Dawson seeks support for U.S. Route 30 studies

LISBON — For generations, the 220 miles of four-lane highway of U.S. Route 30 have run from the State of Indiana to Canton, but then stopped abruptly, only 30 miles before reaching state Route 11.

County Engineer Bert Dawson remains interested in resolving that need for expansion across Columbiana County and asked the Transportation Improvement District board he is a part of to support the efforts to apply for federal grant money to update the environmental studies for the project. According to Dawson, it has been at least a decade since anyone did that study, which is the first step toward getting the project off the ground.

While the four-lane U.S. 30 currently stops at Trump Avenue on the east side of Canton, the Regional Transportation Improvement Project (RTIP) is even further ahead with the plans to extend the four-lane another three miles past East Canton to state Route 44. The environmental study is already completed for that portion of the project. The RTIP includes Dawson as one of the representatives for Columbiana County, along with members from Carroll and Stark counties.

Dawson would like to see that project come the rest of the way to meet up with the four-lanes where U.S. 30 merges with state Route 11.

While those in Stark County have been speaking to Senator Sherrod Brown about the project, Dawson said others have presented the project to U.S. Rep. Bill Johnson, whose new district now extends into Stark County.

The federal grant application for the Rural Surface Transportation Grant has a deadline of May 23 and Jackie Shreeve, the office manager for the engineer’s office, has been working with Dawson to get all the required application paperwork completed in time. He is asking for support of the RTIP, the county commissioners and the Port Authority for the project. He also hopes to see support from local township trustees.
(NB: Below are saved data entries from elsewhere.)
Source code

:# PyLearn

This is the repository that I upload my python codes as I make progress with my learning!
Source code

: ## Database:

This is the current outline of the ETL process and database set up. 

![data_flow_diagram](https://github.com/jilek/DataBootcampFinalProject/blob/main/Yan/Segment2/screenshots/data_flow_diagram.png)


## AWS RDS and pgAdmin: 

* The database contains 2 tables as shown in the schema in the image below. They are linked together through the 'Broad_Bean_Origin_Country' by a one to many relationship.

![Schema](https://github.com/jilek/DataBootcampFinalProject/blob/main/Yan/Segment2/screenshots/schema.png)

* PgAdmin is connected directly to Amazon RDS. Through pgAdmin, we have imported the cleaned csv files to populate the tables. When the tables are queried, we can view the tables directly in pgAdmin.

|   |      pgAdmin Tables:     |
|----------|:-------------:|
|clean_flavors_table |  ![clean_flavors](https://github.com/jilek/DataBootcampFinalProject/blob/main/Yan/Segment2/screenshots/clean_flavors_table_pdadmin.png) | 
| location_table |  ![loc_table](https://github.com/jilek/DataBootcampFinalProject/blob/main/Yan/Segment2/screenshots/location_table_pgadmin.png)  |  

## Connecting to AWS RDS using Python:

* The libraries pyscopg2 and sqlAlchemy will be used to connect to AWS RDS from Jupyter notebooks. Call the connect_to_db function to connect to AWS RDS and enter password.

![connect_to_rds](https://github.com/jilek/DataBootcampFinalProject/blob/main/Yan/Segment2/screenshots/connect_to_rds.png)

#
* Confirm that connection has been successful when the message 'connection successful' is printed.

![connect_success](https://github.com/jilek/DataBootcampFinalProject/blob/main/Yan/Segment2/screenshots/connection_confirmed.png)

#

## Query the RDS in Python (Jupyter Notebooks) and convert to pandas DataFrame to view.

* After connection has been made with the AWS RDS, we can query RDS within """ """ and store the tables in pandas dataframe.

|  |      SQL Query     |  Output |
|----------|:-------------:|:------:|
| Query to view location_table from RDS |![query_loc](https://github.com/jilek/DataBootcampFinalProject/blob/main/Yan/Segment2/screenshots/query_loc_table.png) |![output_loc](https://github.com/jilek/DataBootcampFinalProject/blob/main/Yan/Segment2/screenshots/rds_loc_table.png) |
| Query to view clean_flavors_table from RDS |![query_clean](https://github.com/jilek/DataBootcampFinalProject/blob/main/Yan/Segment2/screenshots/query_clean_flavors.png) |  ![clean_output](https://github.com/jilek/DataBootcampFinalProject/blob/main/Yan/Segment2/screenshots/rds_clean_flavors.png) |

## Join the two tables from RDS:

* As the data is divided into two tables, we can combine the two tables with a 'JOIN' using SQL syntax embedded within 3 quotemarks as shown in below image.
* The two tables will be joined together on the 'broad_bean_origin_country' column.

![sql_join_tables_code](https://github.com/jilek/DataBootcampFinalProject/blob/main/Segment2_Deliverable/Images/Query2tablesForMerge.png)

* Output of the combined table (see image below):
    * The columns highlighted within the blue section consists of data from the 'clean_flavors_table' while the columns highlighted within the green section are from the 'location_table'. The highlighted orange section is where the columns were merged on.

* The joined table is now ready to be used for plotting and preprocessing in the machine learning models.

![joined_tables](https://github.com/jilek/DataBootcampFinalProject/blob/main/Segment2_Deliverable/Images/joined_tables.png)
Dawson would dedicate some funds from the engineer’s office and hopes to see some financial support from the county commissioners promised toward the project. The more local financial support and other support a project has, the more likely competitive grants are awarded.

Besides also asking for support of the TID board, Dawson said he would like the next application for $250,000 in funding from the Ohio Department of Transportation’s TID funds to request money toward this project as well.

For fiscal year 2023, the county TID board had requested the funding for a Market Street Bridge replacement for the village of Lisbon.

Tad Herold, county economic development director and a member of the TID board, asked if Dawson for more information about the project and if Dawson believes the environmental study for the expansion of U.S. Route 30 is the “top priority” for the annual application for ODOT TID funding.

“I don’t know of any projects that I know of that are more relevant,” Dawson said.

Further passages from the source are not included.